Bandits often lay in wait in the ruins of the old town at the fourways – Jenny Waynest thought there were three of them this morning.
She was not sure any more whether it was magic which told her this, or simply the woodcraftiness and instinct for the presence of danger that anyone developed who had survived to adulthood in the Winterlands. But as she drew rein short of the first broken walls, where she knew she would strill be concealed by the combination of autumn fog and early morning gloom beneath the thicker trees of the forest, she noted automatically that the horse droppings in the sunken clay of the roadbed were fresh, untouched by the frost that edged the leaves around them.
I’m pretty sure I remember buying this paperback on a visit to ‘Forbidden Planet’ in London.
It was the cover that drew me.
Someone - maybe the artist - said of the cover in an interview that it was the ambiguity that struck you most; is the dragon killing the woman, or saving her?

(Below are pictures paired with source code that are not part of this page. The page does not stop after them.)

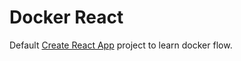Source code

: # Docker React

Default [Create React App](https://github.com/facebook/create-react-app) project to learn docker flow.

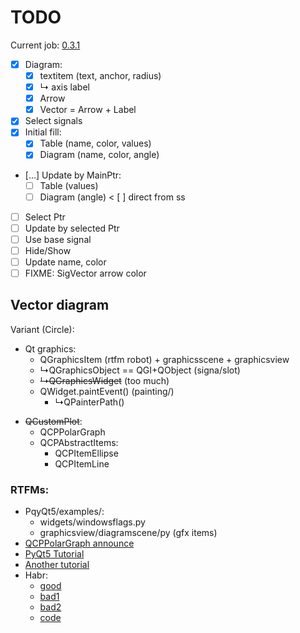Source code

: # TODO

Current job: [0.3.1](https://github.com/tieugene/iosc.py/milestone/13)

- [x] Diagram:
  + [x] textitem (text, anchor, radius)
  + [x] &rdsh; axis label
  + [x] Arrow
  + [x] Vector = Arrow + Label
- [x] Select signals
- [x] Initial fill:
    + [x] Table (name, color, values)
    + [x] Diagram (name, color, angle)
- […] Update by MainPtr:
    + [ ] Table (values)
    + [ ] Diagram (angle) < [ ] direct from ss
- [ ] Select Ptr
- [ ] Update by selected Ptr
- [ ] Use base signal
- [ ] Hide/Show
- [ ] Update name, color
- [ ] FIXME: SigVector arrow color

## Vector diagram

Variant (Circle):

+ Qt graphics:
  + QGraphicsItem (rtfm robot) + graphicsscene + graphicsview
  + &rdsh;QGraphicsObject == QGI+QObject (signa/slot)
  + ~~&rdsh;QGraphicsWidget~~ (too much)
  + QWidget.paintEvent() (painting/)
    + &rdsh;QPainterPath()
- ~~QCustomPlot~~:
  + QCPPolarGraph
  + QCPAbstractItems:
    * QCPItemEllipse
    * QCPItemLine

### RTFMs:

- PqyQt5/examples/:
  + widgets/windowsflags.py
  + graphicsview/diagramscene/py (gfx items)
- [QCPPolarGraph announce](https://www.qcustomplot.com/index.php/news)
- [PyQt5 Tutorial](https://www.pythonguis.com/pyqt5-tutorial/)
- [Another tutorial](https://www.bogotobogo.com/Qt/)
- Habr:
  + [good](https://habr.com/ru/post/182142/)
  + [bad1](https://habr.com/ru/post/182614/)
  + [bad2](https://habr.com/ru/post/183432/)
  + [code](https://github.com/DancingOnWater/GraphicsScenePlot)
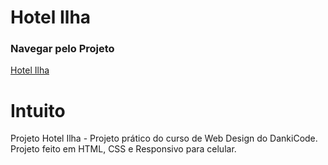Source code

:# Hotel Ilha

### Navegar pelo Projeto 
[Hotel Ilha](https://luccasmesquita.github.io/hotelilha/)

# Intuito
Projeto Hotel Ilha - Projeto prático do curso de Web Design do DankiCode. Projeto feito em HTML, CSS e Responsivo para celular.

Because this is not your usual tale of sword and sorcery, or ravaging unthinking beast vs honourable knight. It's far more gritty, and far more realistic of the presumed realities of living with large, carnivorous but majestic and above all, alien creatures, that you might expect.
I'd read other novels of hers before and she wrote three 'sequels' to this one, but they were strangely unsatisfying. Usually, if I like a book, I want to read more, but this I feel should have stopped at just this one. It was perfect as it was.
Fans of 'Game Of Thrones' might want to give it a try - it has the same mix of the fantastic and gritty, dirty reality that has made that series such a smash hit.